Rivetingly, de Zengotita examines what that means for the ages of man. Childhood? That used to be a brief, passing phase between cradle and a full working life, not a decade or more of anxiety and expense. Teenage years? The very concept of 'a teenager', all acne and slammed doors and CDs blasting out, is a totally 20th-century construct. We didn't have teenagers with teenage problems before then: neither the word nor the concept existed.

At which point, other puzzles fall into place. Take the supposed political apathy of the young. If, for years on end, they're sifting the mediated options, deciding who they are or want to be, then is it any wonder that politics, using pop video techniques and pop slogans inferior to the pitch on cans of Diet Cola, is the option they never find time for, one limp message among many more compulsive ones?

It isn't the spin that turns them off; it's the style and the tone of voice. It's Clinton and Bush and, yes, of course, Tony Blair acting again, because acting is what they all have to do while the media carousel turns.

This is a fertile, haunting book, with a thesis that peddles awareness, not conclusions. But once you've absorbed the awareness, you're bound to see life a little differently, and to keep asking the most vexing of questions. If I am a sponge, an assemblage of images, sounds and influences, always looking out for my 15 minutes of fame, always rehearsing what I'll say if a camera pokes its head round my doorway or a producer from reality television comes knocking with a contract, then where is the real me, the inner core, not the outer show?

De Zengotita remembers looking at his mother one day in the kitchen and thinking: 'That woman bore me in her womb.' We've all done that, I guess.
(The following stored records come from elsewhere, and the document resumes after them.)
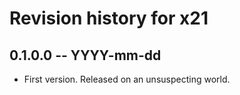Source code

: # Revision history for x21

## 0.1.0.0 -- YYYY-mm-dd

* First version. Released on an unsuspecting world.
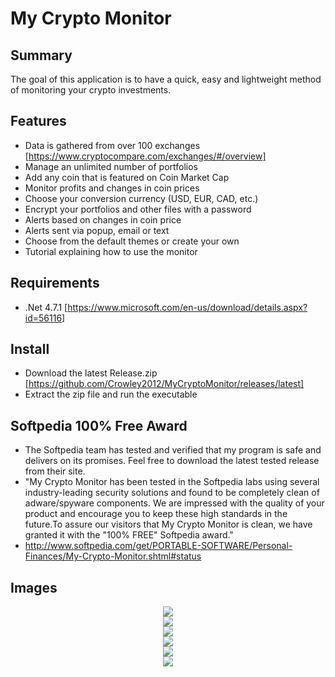 # My Crypto Monitor

## Summary
The goal of this application is to have a quick, easy and lightweight method of monitoring your crypto investments.

## Features
- Data is gathered from over 100 exchanges [https://www.cryptocompare.com/exchanges/#/overview]
- Manage an unlimited number of portfolios
- Add any coin that is featured on Coin Market Cap
- Monitor profits and changes in coin prices
- Choose your conversion currency (USD, EUR, CAD, etc.)
- Encrypt your portfolios and other files with a password
- Alerts based on changes in coin price
- Alerts sent via popup, email or text
- Choose from the default themes or create your own
- Tutorial explaining how to use the monitor

## Requirements
- .Net 4.7.1 [https://www.microsoft.com/en-us/download/details.aspx?id=56116]

## Install
- Download the latest Release.zip [https://github.com/Crowley2012/MyCryptoMonitor/releases/latest]
- Extract the zip file and run the executable

## Softpedia 100% Free Award
- The Softpedia team has tested and verified that my program is safe and delivers on its promises. Feel free to download the latest tested release from their site.
- "My Crypto Monitor has been tested in the Softpedia labs using several industry-leading security solutions and found to be completely clean of adware/spyware components. We are impressed with the quality of your product and encourage you to keep these high standards in the future.To assure our visitors that My Crypto Monitor is clean, we have granted it with the "100% FREE" Softpedia award."
- http://www.softpedia.com/get/PORTABLE-SOFTWARE/Personal-Finances/My-Crypto-Monitor.shtml#status

## Images
<p align="center">
  <img src="https://i.imgur.com/zpSfCxu.png"><br/>
  <img src="https://i.imgur.com/ezCORa9.png"><br/>
  <img src="https://i.imgur.com/Gu2Ur4C.png"><br/>
  <img src="https://i.imgur.com/3qCHeEQ.png"><br/>
  <img src="https://i.imgur.com/5ASTnyv.png"><br/>
  <img src="https://i.imgur.com/E7AC0Xs.png">
</p>
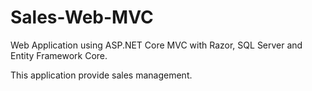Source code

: # Sales-Web-MVC

Web Application using ASP.NET Core MVC with Razor, SQL Server and Entity Framework Core.

This application provide sales management.
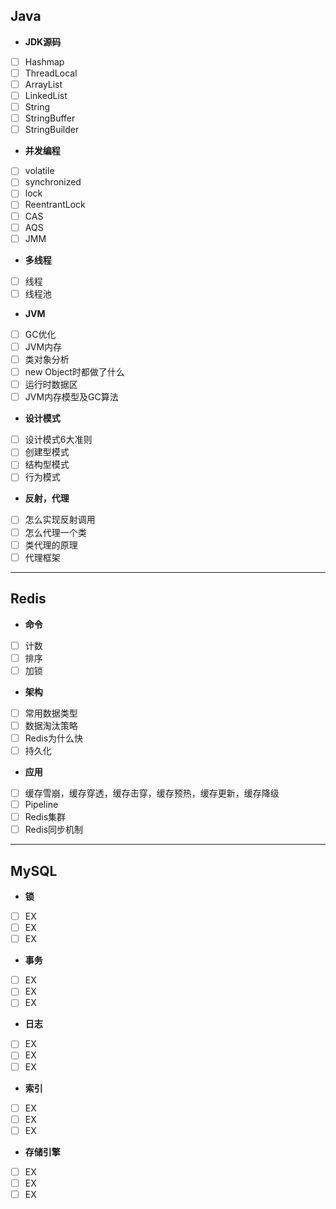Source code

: ## Java
+ **JDK源码**   
- [ ] Hashmap   
- [ ] ThreadLocal   
- [ ] ArrayList   
- [ ] LinkedList   
- [ ] String   
- [ ] StringBuffer   
- [ ] StringBuilder   
+ **并发编程**   
- [ ] volatile
- [ ] synchronized
- [ ] lock
- [ ] ReentrantLock
- [ ] CAS
- [ ] AQS
- [ ] JMM
+ **多线程**   
- [ ] 线程
- [ ] 线程池
+ **JVM**   
- [ ] GC优化
- [ ] JVM内存
- [ ] 类对象分析
- [ ] new Object时都做了什么
- [ ] 运行时数据区
- [ ] JVM内存模型及GC算法
+ **设计模式**   
- [ ] 设计模式6大准则
- [ ] 创建型模式
- [ ] 结构型模式
- [ ] 行为模式
+ **反射，代理**
- [ ] 怎么实现反射调用
- [ ] 怎么代理一个类
- [ ] 类代理的原理
- [ ] 代理框架
---
## Redis
+ **命令**   
- [ ] 计数
- [ ] 排序
- [ ] 加锁
+ **架构**  
- [ ] 常用数据类型
- [ ] 数据淘汰策略
- [ ] Redis为什么快
- [ ] 持久化
+ **应用**   
- [ ] 缓存雪崩，缓存穿透，缓存击穿，缓存预热，缓存更新，缓存降级
- [ ] Pipeline
- [ ] Redis集群
- [ ] Redis同步机制

---
## MySQL

+ **锁**    
- [ ] EX   
- [ ] EX   
- [ ] EX   
+ **事务**   
- [ ] EX   
- [ ] EX   
- [ ] EX   
+ **日志**   
- [ ] EX   
- [ ] EX   
- [ ] EX   
+ **索引**   
- [ ] EX   
- [ ] EX   
- [ ] EX   
+ **存储引擎**   
- [ ] EX   
- [ ] EX   
- [ ] EX   

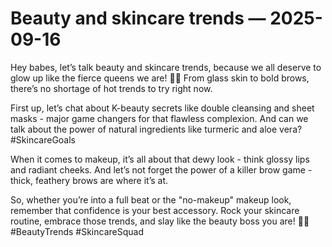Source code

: # Beauty and skincare trends — 2025-09-16

Hey babes, let’s talk beauty and skincare trends, because we all deserve to glow up like the fierce queens we are! 💁‍♀️ From glass skin to bold brows, there’s no shortage of hot trends to try right now.

First up, let’s chat about K-beauty secrets like double cleansing and sheet masks - major game changers for that flawless complexion. And can we talk about the power of natural ingredients like turmeric and aloe vera? #SkincareGoals

When it comes to makeup, it’s all about that dewy look - think glossy lips and radiant cheeks. And let’s not forget the power of a killer brow game - thick, feathery brows are where it’s at.

So, whether you’re into a full beat or the "no-makeup" makeup look, remember that confidence is your best accessory. Rock your skincare routine, embrace those trends, and slay like the beauty boss you are! 💋✨ #BeautyTrends #SkincareSquad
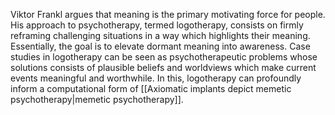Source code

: ---
---

Viktor Frankl argues that meaning is the primary motivating force for people. His approach to psychotherapy, termed logotherapy, consists on firmly reframing challenging situations in a way which highlights their meaning. Essentially, the goal is to elevate dormant meaning into awareness. Case studies in logotherapy can be seen as psychotherapeutic problems whose solutions consists of plausible beliefs and worldviews which make current events meaningful and worthwhile. In this, logotherapy can profoundly inform a computational form of [[Axiomatic implants depict memetic psychotherapy|memetic psychotherapy]].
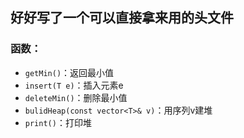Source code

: ## 好好写了一个可以直接拿来用的头文件   
### 函数：
- `getMin()`：返回最小值
- `insert(T e)`：插入元素e
- `deleteMin()`：删除最小值
- `bulidHeap(const vector<T>& v)`：用序列v建堆
- `print()`：打印堆
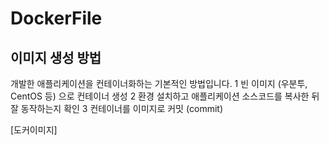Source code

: # DockerFile

## 이미지 생성 방법

개발한 애플리케이션을 컨테이너화하는 기본적인 방법입니다.
1  빈 이미지 (우분투, CentOS 등) 으로 컨테이너 생성
2  환경 설치하고 애플리케이션 소스코드를 복사한 뒤 잘 동작하는지 확인
3  컨테이너를 이미지로 커밋 (commit)

[도커이미지] 

<!--stackedit_data:
eyJoaXN0b3J5IjpbMTcxNDc3MjMzLC0zOTQzMzI1LDE3MzI3Mz
k5OV19
-->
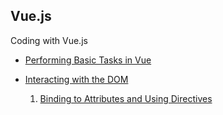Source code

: Vue.js
-------

Coding with Vue.js

- [Performing Basic Tasks in Vue](script.js)

- [Interacting with the DOM](/InteractWithDOM)
	1. [Binding to Attributes and Using Directives](/InteractWithDOM/AttrBindingAndDirectives.js)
But is it reality or a line from a movie somewhere?

And so, inevitably, queasily, back to the biggest mediated experience of our age. On the morning of 9/11, de Zengotito was sitting in a park by Brooklyn Bridge. What was that bang? A gas main exploding? It's days before he's allowed to cross the East River to see for himself. 'It was chaos, a gigantic instantiation of necessity and accident.' It had cracked apart the expected frame of media representation. It was a tangle of shapes and miseries on a beautiful September day. It was - the exact word - surreal. More, much more, than a Hollywood blockbuster: a shattering experience because without the gloss of art or intellectual point or meaning, a glimpse of reality unmediated, the difference between watching a screen and being there amid dust and rubble.

Was that the difference for Londoners between the choking blackness of the Piccadilly line and the silence of Trafalgar Square? Or had one bitter reality been subsumed by mediated mourning? The professor, witty and pungent throughout, says he voted for Ralph Nader in 2000, so he's not infallible.

But if you want to think afresh about who you are and how you came to believe what you believe, start here.